== Required work ==
Copy verbatim the block of lines in the entries below whose first line contains "### linear combination" and whose last line contains "## Kernel density estimation". Leave out all other lines.

== Data provided ==
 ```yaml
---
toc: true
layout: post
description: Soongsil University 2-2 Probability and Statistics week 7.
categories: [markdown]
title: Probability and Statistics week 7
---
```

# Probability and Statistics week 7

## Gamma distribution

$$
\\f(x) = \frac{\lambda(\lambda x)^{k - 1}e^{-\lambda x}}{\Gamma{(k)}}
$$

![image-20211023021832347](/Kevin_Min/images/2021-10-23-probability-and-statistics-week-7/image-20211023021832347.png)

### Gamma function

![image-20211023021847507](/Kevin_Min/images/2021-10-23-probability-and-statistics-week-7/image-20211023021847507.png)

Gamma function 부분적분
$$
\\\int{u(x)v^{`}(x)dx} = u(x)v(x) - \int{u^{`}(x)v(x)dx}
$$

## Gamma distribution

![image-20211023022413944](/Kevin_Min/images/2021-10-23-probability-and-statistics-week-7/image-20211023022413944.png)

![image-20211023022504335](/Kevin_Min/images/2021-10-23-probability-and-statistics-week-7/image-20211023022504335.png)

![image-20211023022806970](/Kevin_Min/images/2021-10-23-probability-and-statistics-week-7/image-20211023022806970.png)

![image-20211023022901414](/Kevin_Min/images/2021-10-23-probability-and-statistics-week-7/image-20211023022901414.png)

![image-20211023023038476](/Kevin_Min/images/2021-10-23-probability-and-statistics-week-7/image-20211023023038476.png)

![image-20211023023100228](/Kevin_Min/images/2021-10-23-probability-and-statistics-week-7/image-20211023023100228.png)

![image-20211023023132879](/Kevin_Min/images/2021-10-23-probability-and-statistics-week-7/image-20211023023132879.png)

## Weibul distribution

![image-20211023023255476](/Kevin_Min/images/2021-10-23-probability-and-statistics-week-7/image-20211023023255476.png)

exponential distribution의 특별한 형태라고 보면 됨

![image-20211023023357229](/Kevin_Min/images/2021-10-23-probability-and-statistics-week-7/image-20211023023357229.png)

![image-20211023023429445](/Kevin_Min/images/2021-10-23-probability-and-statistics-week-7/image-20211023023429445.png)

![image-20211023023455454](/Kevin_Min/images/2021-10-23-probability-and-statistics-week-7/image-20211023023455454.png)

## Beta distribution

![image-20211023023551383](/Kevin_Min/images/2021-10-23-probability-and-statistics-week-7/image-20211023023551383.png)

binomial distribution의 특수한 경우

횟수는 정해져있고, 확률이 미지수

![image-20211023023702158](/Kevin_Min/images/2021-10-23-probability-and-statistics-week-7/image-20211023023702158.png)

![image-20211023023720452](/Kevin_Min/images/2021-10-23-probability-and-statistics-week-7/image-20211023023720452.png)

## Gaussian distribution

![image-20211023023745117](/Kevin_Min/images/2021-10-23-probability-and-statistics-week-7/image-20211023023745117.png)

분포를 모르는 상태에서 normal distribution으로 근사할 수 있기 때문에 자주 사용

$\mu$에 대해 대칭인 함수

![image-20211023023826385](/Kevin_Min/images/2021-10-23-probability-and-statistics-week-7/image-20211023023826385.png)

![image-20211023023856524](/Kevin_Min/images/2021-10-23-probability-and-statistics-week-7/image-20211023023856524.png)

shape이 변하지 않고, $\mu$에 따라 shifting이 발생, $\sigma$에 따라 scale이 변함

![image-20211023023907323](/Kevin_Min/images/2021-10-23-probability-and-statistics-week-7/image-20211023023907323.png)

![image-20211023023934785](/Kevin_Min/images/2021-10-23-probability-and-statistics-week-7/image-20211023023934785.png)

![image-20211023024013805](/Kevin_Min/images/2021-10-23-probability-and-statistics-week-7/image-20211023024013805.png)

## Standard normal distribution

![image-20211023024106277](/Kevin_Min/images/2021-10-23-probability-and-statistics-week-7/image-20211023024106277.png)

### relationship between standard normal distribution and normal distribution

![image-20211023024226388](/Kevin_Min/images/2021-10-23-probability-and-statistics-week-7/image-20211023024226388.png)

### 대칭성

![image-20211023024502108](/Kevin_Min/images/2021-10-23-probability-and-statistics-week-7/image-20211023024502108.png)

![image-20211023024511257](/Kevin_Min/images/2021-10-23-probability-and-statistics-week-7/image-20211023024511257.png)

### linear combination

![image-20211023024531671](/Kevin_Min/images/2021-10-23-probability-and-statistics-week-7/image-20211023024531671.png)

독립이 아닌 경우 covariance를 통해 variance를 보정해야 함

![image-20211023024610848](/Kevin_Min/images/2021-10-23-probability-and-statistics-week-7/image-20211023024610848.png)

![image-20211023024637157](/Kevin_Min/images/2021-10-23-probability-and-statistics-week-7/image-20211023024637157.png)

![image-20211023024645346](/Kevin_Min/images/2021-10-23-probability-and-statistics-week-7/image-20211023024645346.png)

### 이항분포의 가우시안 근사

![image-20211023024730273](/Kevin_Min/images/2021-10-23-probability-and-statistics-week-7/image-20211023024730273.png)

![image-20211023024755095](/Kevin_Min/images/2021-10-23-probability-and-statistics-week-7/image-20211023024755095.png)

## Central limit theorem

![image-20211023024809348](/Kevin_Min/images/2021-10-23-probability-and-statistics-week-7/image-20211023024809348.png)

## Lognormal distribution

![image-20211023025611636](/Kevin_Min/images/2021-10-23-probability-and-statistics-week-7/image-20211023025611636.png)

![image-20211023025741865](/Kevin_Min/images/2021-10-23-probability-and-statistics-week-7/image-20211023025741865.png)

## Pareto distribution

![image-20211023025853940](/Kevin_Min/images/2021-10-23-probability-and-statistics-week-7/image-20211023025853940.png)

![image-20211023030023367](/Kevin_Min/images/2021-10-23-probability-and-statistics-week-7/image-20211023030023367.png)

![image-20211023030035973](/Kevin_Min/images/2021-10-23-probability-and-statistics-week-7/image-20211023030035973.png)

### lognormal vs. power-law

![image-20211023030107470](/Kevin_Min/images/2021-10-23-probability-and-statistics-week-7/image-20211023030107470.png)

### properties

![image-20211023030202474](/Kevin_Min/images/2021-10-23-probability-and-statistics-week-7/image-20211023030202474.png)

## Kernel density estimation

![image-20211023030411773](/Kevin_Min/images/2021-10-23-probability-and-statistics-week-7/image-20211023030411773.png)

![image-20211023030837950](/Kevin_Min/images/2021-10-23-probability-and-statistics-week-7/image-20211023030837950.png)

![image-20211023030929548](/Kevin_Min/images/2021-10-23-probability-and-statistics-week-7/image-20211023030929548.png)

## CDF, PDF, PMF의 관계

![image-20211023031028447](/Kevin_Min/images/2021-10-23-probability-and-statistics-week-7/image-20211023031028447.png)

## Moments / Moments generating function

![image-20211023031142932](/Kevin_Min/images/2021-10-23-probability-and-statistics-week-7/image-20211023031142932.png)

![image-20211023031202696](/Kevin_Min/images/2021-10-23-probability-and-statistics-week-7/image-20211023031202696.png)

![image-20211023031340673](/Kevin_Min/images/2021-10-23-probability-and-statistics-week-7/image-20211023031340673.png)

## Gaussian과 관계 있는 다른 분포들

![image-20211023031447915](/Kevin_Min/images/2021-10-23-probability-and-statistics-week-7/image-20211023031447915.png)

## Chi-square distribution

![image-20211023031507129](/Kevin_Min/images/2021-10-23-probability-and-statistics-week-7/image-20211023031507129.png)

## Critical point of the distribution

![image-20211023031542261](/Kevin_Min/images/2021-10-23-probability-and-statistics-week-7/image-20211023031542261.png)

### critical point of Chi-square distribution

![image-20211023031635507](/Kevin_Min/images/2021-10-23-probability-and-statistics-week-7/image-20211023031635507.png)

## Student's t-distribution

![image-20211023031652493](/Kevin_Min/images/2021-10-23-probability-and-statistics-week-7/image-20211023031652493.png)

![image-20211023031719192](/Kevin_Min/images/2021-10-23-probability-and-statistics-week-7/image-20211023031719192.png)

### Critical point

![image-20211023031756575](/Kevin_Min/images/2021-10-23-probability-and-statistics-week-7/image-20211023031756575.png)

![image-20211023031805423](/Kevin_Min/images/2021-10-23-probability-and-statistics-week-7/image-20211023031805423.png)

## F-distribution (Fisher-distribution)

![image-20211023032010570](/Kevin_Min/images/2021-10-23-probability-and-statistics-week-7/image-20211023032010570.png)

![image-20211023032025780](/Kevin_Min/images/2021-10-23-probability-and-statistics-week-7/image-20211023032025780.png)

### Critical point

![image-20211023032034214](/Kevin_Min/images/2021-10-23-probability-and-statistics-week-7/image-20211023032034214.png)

== Task result ==
### linear combination

![image-20211023024531671](/Kevin_Min/images/2021-10-23-probability-and-statistics-week-7/image-20211023024531671.png)

독립이 아닌 경우 covariance를 통해 variance를 보정해야 함

![image-20211023024610848](/Kevin_Min/images/2021-10-23-probability-and-statistics-week-7/image-20211023024610848.png)

![image-20211023024637157](/Kevin_Min/images/2021-10-23-probability-and-statistics-week-7/image-20211023024637157.png)

![image-20211023024645346](/Kevin_Min/images/2021-10-23-probability-and-statistics-week-7/image-20211023024645346.png)

### 이항분포의 가우시안 근사

![image-20211023024730273](/Kevin_Min/images/2021-10-23-probability-and-statistics-week-7/image-20211023024730273.png)

![image-20211023024755095](/Kevin_Min/images/2021-10-23-probability-and-statistics-week-7/image-20211023024755095.png)

## Central limit theorem

![image-20211023024809348](/Kevin_Min/images/2021-10-23-probability-and-statistics-week-7/image-20211023024809348.png)

## Lognormal distribution

![image-20211023025611636](/Kevin_Min/images/2021-10-23-probability-and-statistics-week-7/image-20211023025611636.png)

![image-20211023025741865](/Kevin_Min/images/2021-10-23-probability-and-statistics-week-7/image-20211023025741865.png)

## Pareto distribution

![image-20211023025853940](/Kevin_Min/images/2021-10-23-probability-and-statistics-week-7/image-20211023025853940.png)

![image-20211023030023367](/Kevin_Min/images/2021-10-23-probability-and-statistics-week-7/image-20211023030023367.png)

![image-20211023030035973](/Kevin_Min/images/2021-10-23-probability-and-statistics-week-7/image-20211023030035973.png)

### lognormal vs. power-law

![image-20211023030107470](/Kevin_Min/images/2021-10-23-probability-and-statistics-week-7/image-20211023030107470.png)

### properties

![image-20211023030202474](/Kevin_Min/images/2021-10-23-probability-and-statistics-week-7/image-20211023030202474.png)

## Kernel density estimation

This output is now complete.